===== Information supplied =====

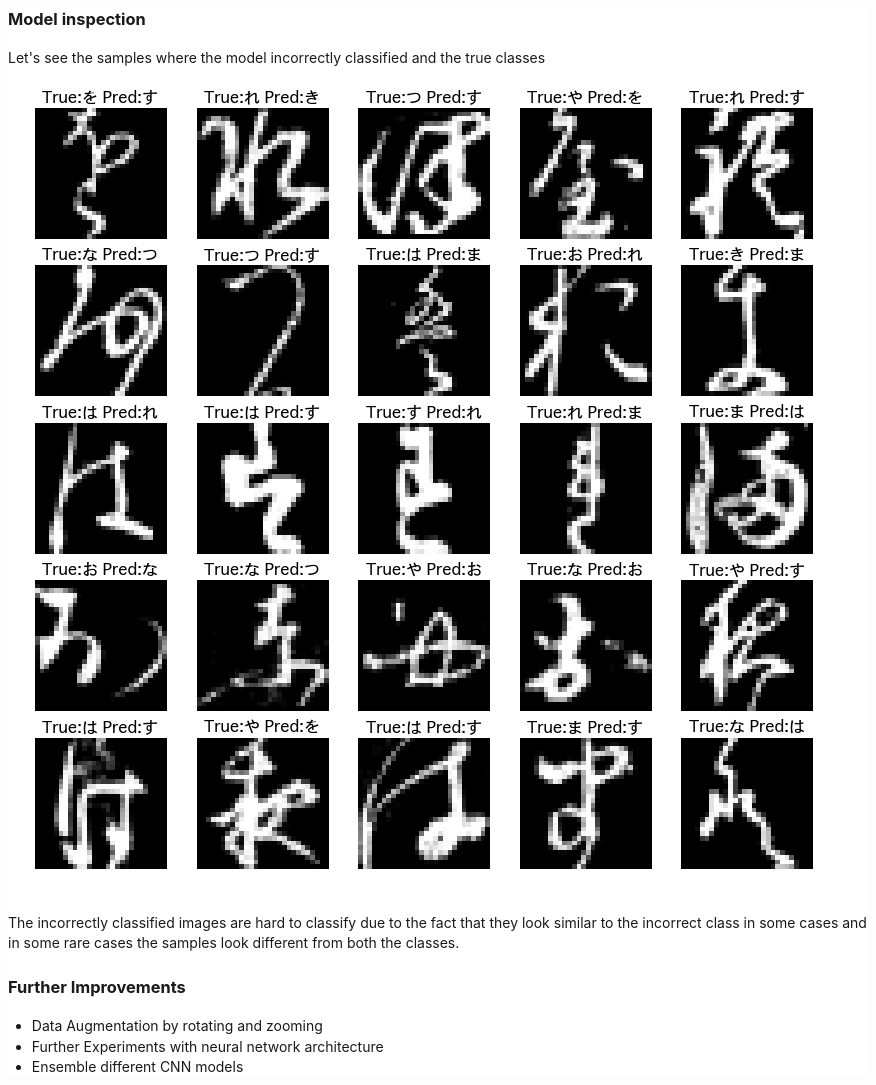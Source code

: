 ### Model inspection

Let's see the samples where the model incorrectly classified and the true classes

[![Incorrect_Classified](/assets/kmnist/false_classified.png)](/assets/kmnist/false_classified.png)

The incorrectly classified images are hard to classify due to the fact that they look similar to the incorrect class in some cases and in some rare cases the samples look different from both the classes.


### Further Improvements
- Data Augmentation by rotating and zooming
- Further Experiments with neural network architecture
- Ensemble different CNN models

=====

Task brief: Return an exact copy of the data above, apart from any pictures.

Answer:
Source code

: ### Model inspection

Let's see the samples where the model incorrectly classified and the true classes

[![Incorrect_Classified](/assets/kmnist/false_classified.png)](/assets/kmnist/false_classified.png)

The incorrectly classified images are hard to classify due to the fact that they look similar to the incorrect class in some cases and in some rare cases the samples look different from both the classes.


### Further Improvements
- Data Augmentation by rotating and zooming
- Further Experiments with neural network architecture
- Ensemble different CNN models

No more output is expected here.